__To do__
Write out the entries below exactly, starting at the first line and stopping after the line that contains "On the one hand, in"; skip all pictures.

__Data for this task__
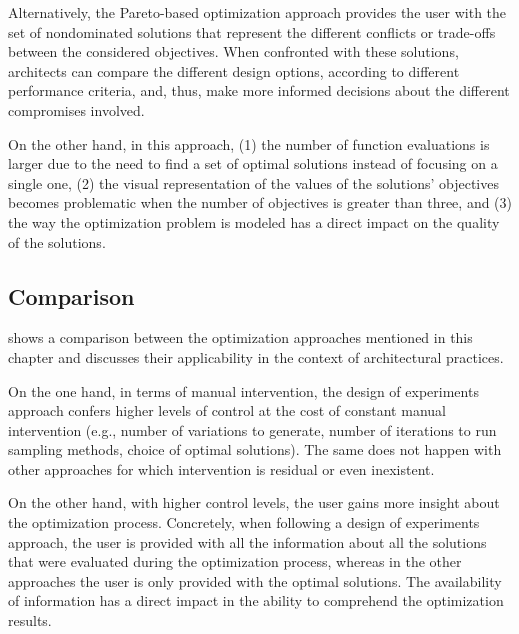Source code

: 	Alternatively, the Pareto-based optimization approach provides the user with the set of nondominated solutions that represent the different conflicts or trade-offs between the considered objectives. When confronted with these solutions, architects can compare the different design options, according to different performance criteria, and, thus, make more informed decisions about the different compromises involved. 
	
	On the other hand, in this approach, (1) the number of function evaluations is larger due to the need to find a set of optimal solutions instead of focusing on a single one, (2) the visual representation of the values of the solutions' objectives becomes problematic when the number of objectives is greater than three, and (3) the way the optimization problem is modeled has a direct impact on the quality of the solutions.
	
	
	\subsection{Comparison}
	
	 shows a comparison between the optimization approaches mentioned in this chapter and discusses their applicability in the context of architectural practices.
	 
	On the one hand, in terms of manual intervention, the design of experiments approach confers higher levels of control at the cost of constant manual intervention (e.g., number of variations to generate, number of iterations to run sampling methods, choice of optimal solutions). The same does not happen with other approaches for which intervention is residual or even inexistent.	
	
	On the other hand, with higher control levels, the user gains more insight about the optimization process. Concretely, when following a design of experiments approach, the user is provided with all the information about all the solutions that were evaluated during the optimization process, whereas in the other approaches the user is only provided with the optimal solutions. The availability of information has a direct impact in the ability to comprehend the optimization results.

__Response area__
Source code

: 	Alternatively, the Pareto-based optimization approach provides the user with the set of nondominated solutions that represent the different conflicts or trade-offs between the considered objectives. When confronted with these solutions, architects can compare the different design options, according to different performance criteria, and, thus, make more informed decisions about the different compromises involved. 
	
	On the other hand, in this approach, (1) the number of function evaluations is larger due to the need to find a set of optimal solutions instead of focusing on a single one, (2) the visual representation of the values of the solutions' objectives becomes problematic when the number of objectives is greater than three, and (3) the way the optimization problem is modeled has a direct impact on the quality of the solutions.
	
	
	\subsection{Comparison}
	
	 shows a comparison between the optimization approaches mentioned in this chapter and discusses their applicability in the context of architectural practices.
	 
	On the one hand, in terms of manual intervention, the design of experiments approach confers higher levels of control at the cost of constant manual intervention (e.g., number of variations to generate, number of iterations to run sampling methods, choice of optimal solutions). The same does not happen with other approaches for which intervention is residual or even inexistent.	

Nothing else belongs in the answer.